Молодой человек быстро повернулся и сказал:

— Пускай войдет Фриц. Ну, что скажешь, старый друг? — проговорил он, приветливо идя навстречу молодому человеку, который, сняв фуражку, вытянулся в струнку.

— Извините, господин лейтенант, — произнес он, — я к вам с просьбой!

— Заранее согласен! — весело воскликнул лейтенант.

— В деревне сказывали, — начал Фриц, — что скоро быть войне и что сам король пойдет в поход. Вот и мне бы хотелось. И потому я хочу просить господина лейтенанта, так как мы с детства знались, чтобы он меня взял в денщики, чтоб нам и на войне быть вместе.

— Постой, дружище, — сказал офицер, — до этого дело еще не дошло. Мы еще не идем в поход, может быть, даже вовсе не пойдем: до сих пор бессрочные еще не собрались и армия еще не на военном положении. Потому, при всем моем желании, мне пока некуда тебя девать. Но, — продолжал он, — если в самом деле состоится поход, даю слово взять тебя с собой — не как денщика, у меня уже есть славный малый на эту потребу, кроме того, — прибавил он, усмехаясь, — сын старого Дейка слишком важен для роли слуги…

— Только не у вас! — возразил Фриц.

— Хорошо, хорошо! Когда придет время, я позабочусь, чтобы тебя причислили к моему эскадрону. Тогда мы вместе постараемся заставить говорить о драгунах!

— Так спасибо же вам, господин лейтенант, до свидания!

Пока офицер прощался с молодым крестьянином, слуга молча отворил дверь и в гостиную вошел пастор с дочерью и племянником.

Пастор представил кандидата обер‑амтману, который приветствовал молодого человек сердечным рукопожатием и подвел затем к своей жене.

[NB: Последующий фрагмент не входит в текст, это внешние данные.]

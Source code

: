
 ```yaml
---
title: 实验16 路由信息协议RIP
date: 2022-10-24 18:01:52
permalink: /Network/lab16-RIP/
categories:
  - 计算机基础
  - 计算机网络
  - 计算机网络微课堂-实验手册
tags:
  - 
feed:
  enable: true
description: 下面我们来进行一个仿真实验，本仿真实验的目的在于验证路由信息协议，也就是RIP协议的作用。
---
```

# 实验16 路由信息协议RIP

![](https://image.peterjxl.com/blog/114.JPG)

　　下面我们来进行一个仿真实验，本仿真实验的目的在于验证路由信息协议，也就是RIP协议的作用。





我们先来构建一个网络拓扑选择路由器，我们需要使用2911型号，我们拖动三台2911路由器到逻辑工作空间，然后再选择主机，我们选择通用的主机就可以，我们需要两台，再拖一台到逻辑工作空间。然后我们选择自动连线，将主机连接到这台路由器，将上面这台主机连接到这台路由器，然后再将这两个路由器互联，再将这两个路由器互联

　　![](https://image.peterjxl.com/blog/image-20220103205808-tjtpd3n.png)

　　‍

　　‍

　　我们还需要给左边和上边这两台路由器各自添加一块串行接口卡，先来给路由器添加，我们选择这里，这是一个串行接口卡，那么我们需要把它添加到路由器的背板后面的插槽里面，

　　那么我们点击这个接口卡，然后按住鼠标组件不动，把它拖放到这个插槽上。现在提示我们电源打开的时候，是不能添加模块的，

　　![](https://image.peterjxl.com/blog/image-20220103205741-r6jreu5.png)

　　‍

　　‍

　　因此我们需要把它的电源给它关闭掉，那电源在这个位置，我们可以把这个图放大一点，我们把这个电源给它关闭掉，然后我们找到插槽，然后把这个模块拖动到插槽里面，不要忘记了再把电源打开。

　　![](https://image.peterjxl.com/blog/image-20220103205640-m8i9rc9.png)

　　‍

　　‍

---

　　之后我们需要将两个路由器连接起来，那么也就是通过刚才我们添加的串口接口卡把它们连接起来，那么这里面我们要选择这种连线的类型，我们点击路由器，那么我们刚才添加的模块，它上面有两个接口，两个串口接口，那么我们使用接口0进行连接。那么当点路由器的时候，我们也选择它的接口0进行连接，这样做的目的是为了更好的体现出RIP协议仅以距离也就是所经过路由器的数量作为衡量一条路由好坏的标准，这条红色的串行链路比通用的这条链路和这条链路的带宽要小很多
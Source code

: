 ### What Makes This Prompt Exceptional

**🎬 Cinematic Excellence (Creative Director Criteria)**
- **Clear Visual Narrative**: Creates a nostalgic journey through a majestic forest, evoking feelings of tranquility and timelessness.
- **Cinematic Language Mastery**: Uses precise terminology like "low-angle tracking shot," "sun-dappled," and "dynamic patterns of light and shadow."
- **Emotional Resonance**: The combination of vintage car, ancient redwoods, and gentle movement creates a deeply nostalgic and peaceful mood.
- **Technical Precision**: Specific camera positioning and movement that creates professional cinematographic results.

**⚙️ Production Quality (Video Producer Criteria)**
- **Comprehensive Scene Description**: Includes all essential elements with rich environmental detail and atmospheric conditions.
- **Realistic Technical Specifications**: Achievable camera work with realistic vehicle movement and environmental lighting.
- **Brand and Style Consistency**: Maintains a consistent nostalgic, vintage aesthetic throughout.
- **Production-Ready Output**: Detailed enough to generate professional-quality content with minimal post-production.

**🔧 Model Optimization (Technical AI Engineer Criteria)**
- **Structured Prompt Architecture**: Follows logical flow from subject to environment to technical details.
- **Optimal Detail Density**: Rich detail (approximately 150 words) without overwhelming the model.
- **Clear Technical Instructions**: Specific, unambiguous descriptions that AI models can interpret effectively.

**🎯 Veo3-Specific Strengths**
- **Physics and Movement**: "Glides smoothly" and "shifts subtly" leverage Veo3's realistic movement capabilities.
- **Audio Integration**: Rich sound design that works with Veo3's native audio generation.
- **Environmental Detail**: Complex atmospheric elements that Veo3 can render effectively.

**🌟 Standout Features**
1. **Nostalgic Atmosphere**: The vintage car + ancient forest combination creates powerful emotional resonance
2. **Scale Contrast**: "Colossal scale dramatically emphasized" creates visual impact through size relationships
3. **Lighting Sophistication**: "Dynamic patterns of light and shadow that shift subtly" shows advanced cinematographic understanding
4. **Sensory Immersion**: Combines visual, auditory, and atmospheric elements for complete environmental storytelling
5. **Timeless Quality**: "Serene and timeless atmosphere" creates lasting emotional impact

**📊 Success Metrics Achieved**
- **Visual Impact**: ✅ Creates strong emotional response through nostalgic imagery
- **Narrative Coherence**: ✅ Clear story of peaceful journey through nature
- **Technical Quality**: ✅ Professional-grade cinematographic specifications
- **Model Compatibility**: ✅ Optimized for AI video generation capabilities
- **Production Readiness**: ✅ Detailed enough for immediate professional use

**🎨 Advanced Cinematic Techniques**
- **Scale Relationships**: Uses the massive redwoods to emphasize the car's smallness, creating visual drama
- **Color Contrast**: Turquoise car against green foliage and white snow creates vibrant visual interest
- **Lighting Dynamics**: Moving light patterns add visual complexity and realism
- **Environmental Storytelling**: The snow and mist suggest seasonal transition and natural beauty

Елена скоро присоединилась к девицам и, сняв шляпку, стала помогать им по хозяйству.

Лейтенант подошел к молодым девушкам.

— Ну, фрейлейн Елена, — начал он, — дело грядет нешуточное. Теперь я серьезно прошу вашего доброго пожелания, потому что скоро, быть может, оно понадобится. Не правда ли, — продолжал он задушевно и встречая ее взгляд своим глубоким и горячим взглядом, — вы будете иногда обо мне думать и пожелаете мне на дорогу чего‑нибудь хорошего?

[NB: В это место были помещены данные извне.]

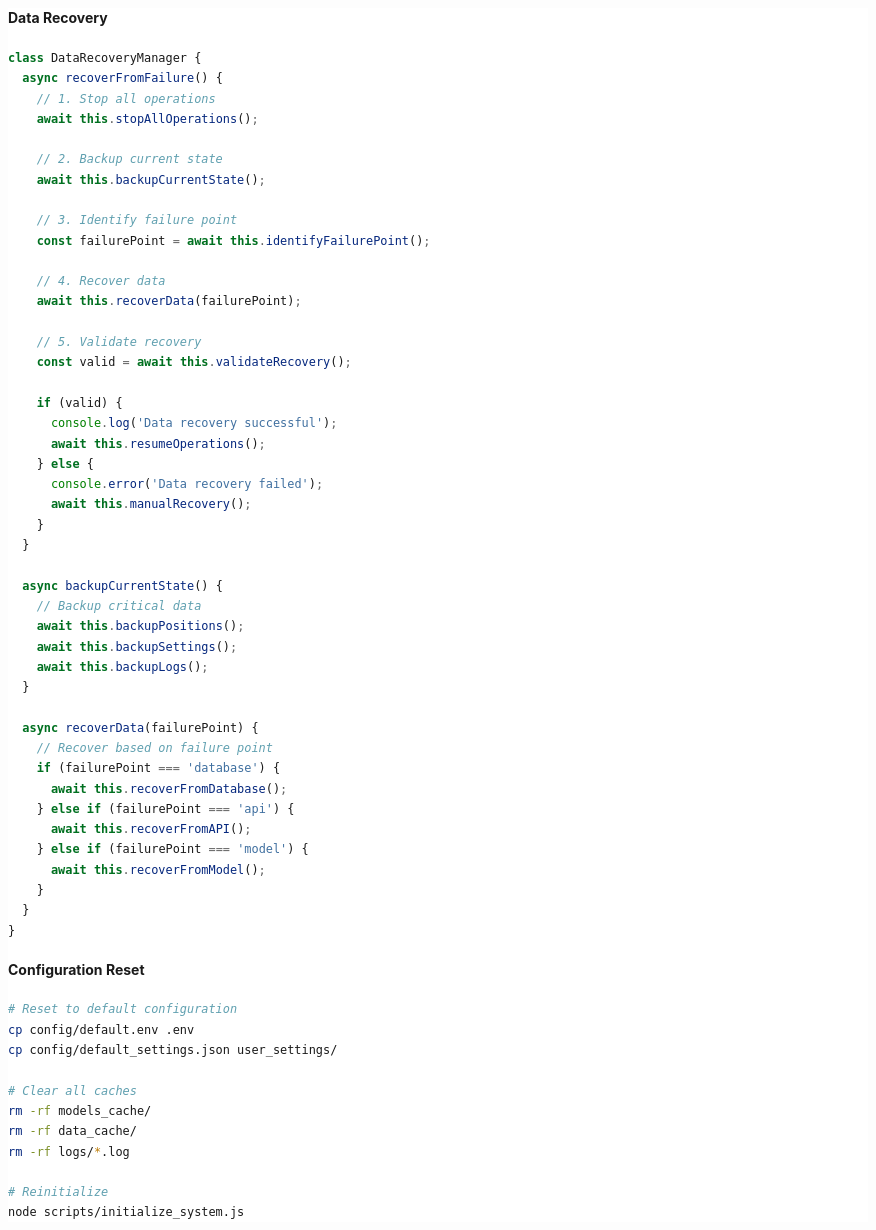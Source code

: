 #### Data Recovery
```javascript
class DataRecoveryManager {
  async recoverFromFailure() {
    // 1. Stop all operations
    await this.stopAllOperations();

    // 2. Backup current state
    await this.backupCurrentState();

    // 3. Identify failure point
    const failurePoint = await this.identifyFailurePoint();

    // 4. Recover data
    await this.recoverData(failurePoint);

    // 5. Validate recovery
    const valid = await this.validateRecovery();

    if (valid) {
      console.log('Data recovery successful');
      await this.resumeOperations();
    } else {
      console.error('Data recovery failed');
      await this.manualRecovery();
    }
  }

  async backupCurrentState() {
    // Backup critical data
    await this.backupPositions();
    await this.backupSettings();
    await this.backupLogs();
  }

  async recoverData(failurePoint) {
    // Recover based on failure point
    if (failurePoint === 'database') {
      await this.recoverFromDatabase();
    } else if (failurePoint === 'api') {
      await this.recoverFromAPI();
    } else if (failurePoint === 'model') {
      await this.recoverFromModel();
    }
  }
}
```

#### Configuration Reset
```bash
# Reset to default configuration
cp config/default.env .env
cp config/default_settings.json user_settings/

# Clear all caches
rm -rf models_cache/
rm -rf data_cache/
rm -rf logs/*.log

# Reinitialize
node scripts/initialize_system.js
```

Она глянула на него и слегка дрогнувшим голосом сказала:

— Конечно, я буду о вас думать и молить Бога, чтобы он вас сохранил!

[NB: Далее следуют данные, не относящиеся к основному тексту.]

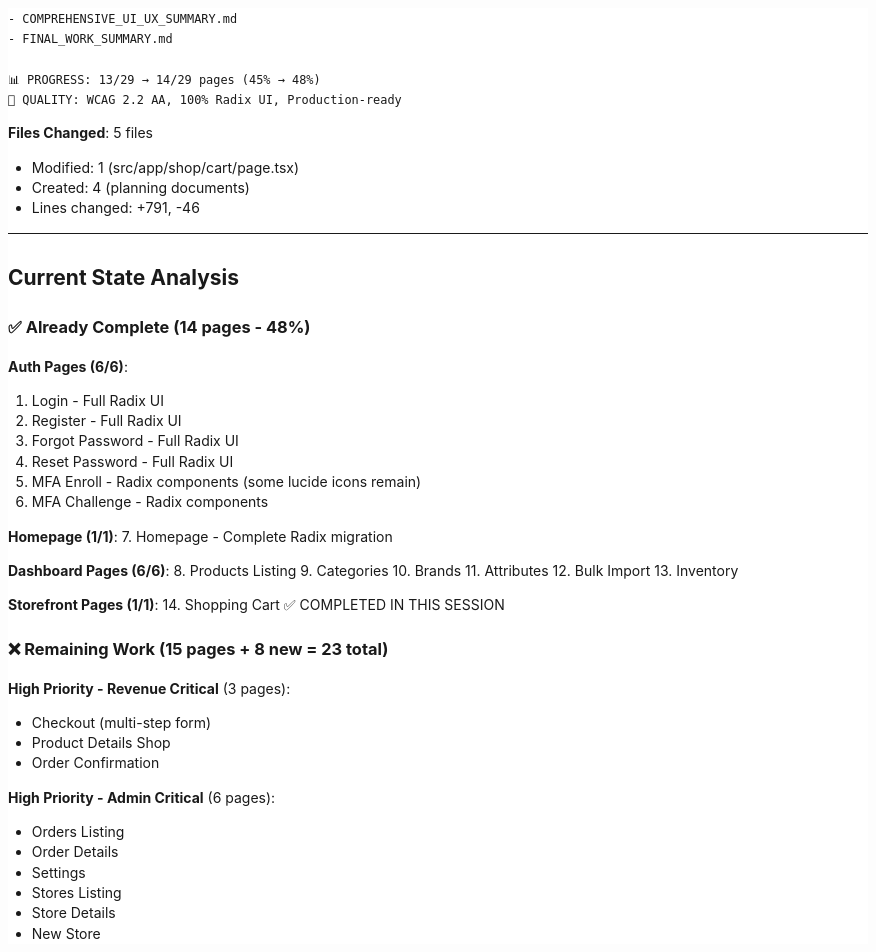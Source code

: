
 ```
- COMPREHENSIVE_UI_UX_SUMMARY.md
- FINAL_WORK_SUMMARY.md

📊 PROGRESS: 13/29 → 14/29 pages (45% → 48%)
🎯 QUALITY: WCAG 2.2 AA, 100% Radix UI, Production-ready
```

**Files Changed**: 5 files
- Modified: 1 (src/app/shop/cart/page.tsx)
- Created: 4 (planning documents)
- Lines changed: +791, -46

---

## Current State Analysis

### ✅ Already Complete (14 pages - 48%)

**Auth Pages (6/6)**:
1. Login - Full Radix UI
2. Register - Full Radix UI
3. Forgot Password - Full Radix UI
4. Reset Password - Full Radix UI
5. MFA Enroll - Radix components (some lucide icons remain)
6. MFA Challenge - Radix components

**Homepage (1/1)**:
7. Homepage - Complete Radix migration

**Dashboard Pages (6/6)**:
8. Products Listing
9. Categories
10. Brands
11. Attributes
12. Bulk Import
13. Inventory

**Storefront Pages (1/1)**:
14. Shopping Cart ✅ COMPLETED IN THIS SESSION

### ❌ Remaining Work (15 pages + 8 new = 23 total)

**High Priority - Revenue Critical** (3 pages):
- Checkout (multi-step form)
- Product Details Shop
- Order Confirmation

**High Priority - Admin Critical** (6 pages):
- Orders Listing
- Order Details
- Settings
- Stores Listing
- Store Details
- New Store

Молодой человек посмотрел на нее со смущением. Слова были так просты и естественны и шли прямо к сердцу, и в первый раз офицер ощутил, что, уходя в поход, оставляет дома что‑то, с чем не хотел бы расставаться.

— Я живо помню, — продолжал он, немного помолчав, — ту темную тучу, которую мы видели вечером, накануне дня рожденья моего отца, и как она уплыла далеко и высоко из‑под лунного света. Теперь мне думается, что вот‑вот и я сам уеду. Уеду надолго и, может быть, в последний раз стою в милом кругу родных и друзей. Вот видите, я совершенствуюсь, и дошел уже до того, что помню ваши прекрасные мысли. Еще шаг, и я, возможно, научусь сам думать.